===== Information shown
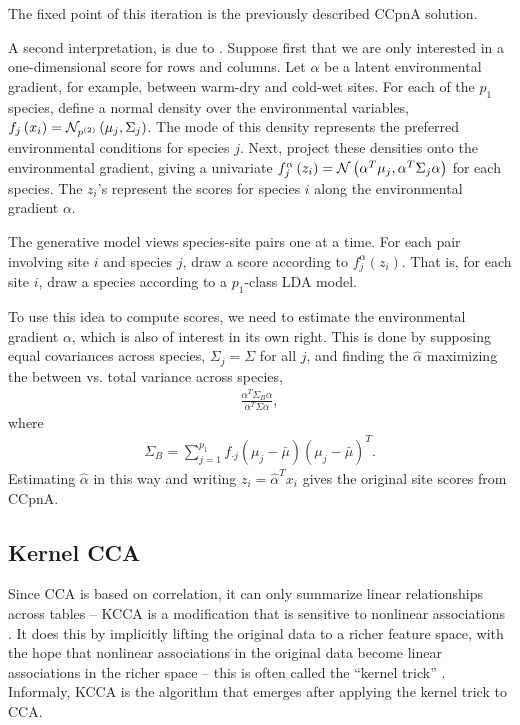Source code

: \documentclass[14pt]{extarticle}
\begin{document}
The fixed point of this iteration is the previously described CCpnA solution.

A second interpretation, is due to \citep{zhu2005constrained}. Suppose first
that we are only interested in a one-dimensional score for rows and columns. Let
$\alpha$ be a latent environmental gradient, for example, between warm-dry and
cold-wet sites. For each of the $p_{1}$ species, define a normal density over
the environmental variables, $f_{j}\left(x_{i}\right) =
\mathcal{N}_{p^{(2)}}\left(\mu_{j}, \Sigma_{j}\right)$. The mode of this density
represents the preferred environmental conditions for species $j$. Next, project
these densities onto the environmental gradient, giving a univariate
$f_{j}^{\alpha}\left(z_{i}\right) = \mathcal{N}\left(\alpha^{T}\mu_{j}, \alpha^{T}
\Sigma_{j}\alpha\right)$ for each species. The $z_{i}$'s represent the scores
for species $i$ along the environmental gradient $\alpha$.

The generative model views species-site pairs one at a time. For each pair
involving site $i$ and species $j$, draw a score according to
$f_{j}^{\alpha}\left(z_{i}\right)$. That is, for each site $i$, draw a species
according to a $p_{1}$-class LDA model.

To use this idea to compute scores, we need to estimate the environmental
gradient $\alpha$, which is also of interest in its own right. This is done by
supposing equal covariances across species, $\Sigma_{j} = \Sigma$ for all $j$,
and finding the $\hat{\alpha}$ maximizing the between vs. total variance across
species,
\begin{align*}
  \frac{\alpha^{T} \Sigma_{B} \alpha}{\alpha^{T} \Sigma \alpha},
\end{align*}
where
\begin{align*}
  \Sigma_{B} = \sum_{j = 1}^{p_{1}} f_{\cdot j}\left(\mu_{j} -
    \bar{\mu}\right)\left(\mu_{j} - \bar{\mu}\right)^{T}.
\end{align*}
Estimating $\hat{\alpha}$ in this way and writing $z_{i} =
\hat{\alpha}^{T}x_{i}$ gives the original site scores from CCpnA.

\subsection{Kernel CCA}
\label{subsec:kernel_cca}

Since CCA is based on correlation, it can only summarize linear relationships
across tables -- KCCA is a modification that is sensitive to nonlinear
associations \citep{akaho2006kernel, bach2003kernel, lanckriet2004statistical}.
It does this by implicitly lifting the original data to a richer feature space,
with the hope that nonlinear associations in the original data become linear
associations in the richer space -- this is often called the ``kernel trick''
\citep{scholkopf2001kernel}. Informaly, KCCA is the algorithm that emerges after
applying the kernel trick to CCA.
\end{document}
==========
Exercise goal: Output the lines of the data exactly, starting at the first and ending with the line that has "for species $i$". Pictures are not part of it.

Answer section:
Source code

: \documentclass[14pt]{extarticle}
\begin{document}
The fixed point of this iteration is the previously described CCpnA solution.

A second interpretation, is due to \citep{zhu2005constrained}. Suppose first
that we are only interested in a one-dimensional score for rows and columns. Let
$\alpha$ be a latent environmental gradient, for example, between warm-dry and
cold-wet sites. For each of the $p_{1}$ species, define a normal density over
the environmental variables, $f_{j}\left(x_{i}\right) =
\mathcal{N}_{p^{(2)}}\left(\mu_{j}, \Sigma_{j}\right)$. The mode of this density
represents the preferred environmental conditions for species $j$. Next, project
these densities onto the environmental gradient, giving a univariate
$f_{j}^{\alpha}\left(z_{i}\right) = \mathcal{N}\left(\alpha^{T}\mu_{j}, \alpha^{T}
\Sigma_{j}\alpha\right)$ for each species. The $z_{i}$'s represent the scores
for species $i$ along the environmental gradient $\alpha$.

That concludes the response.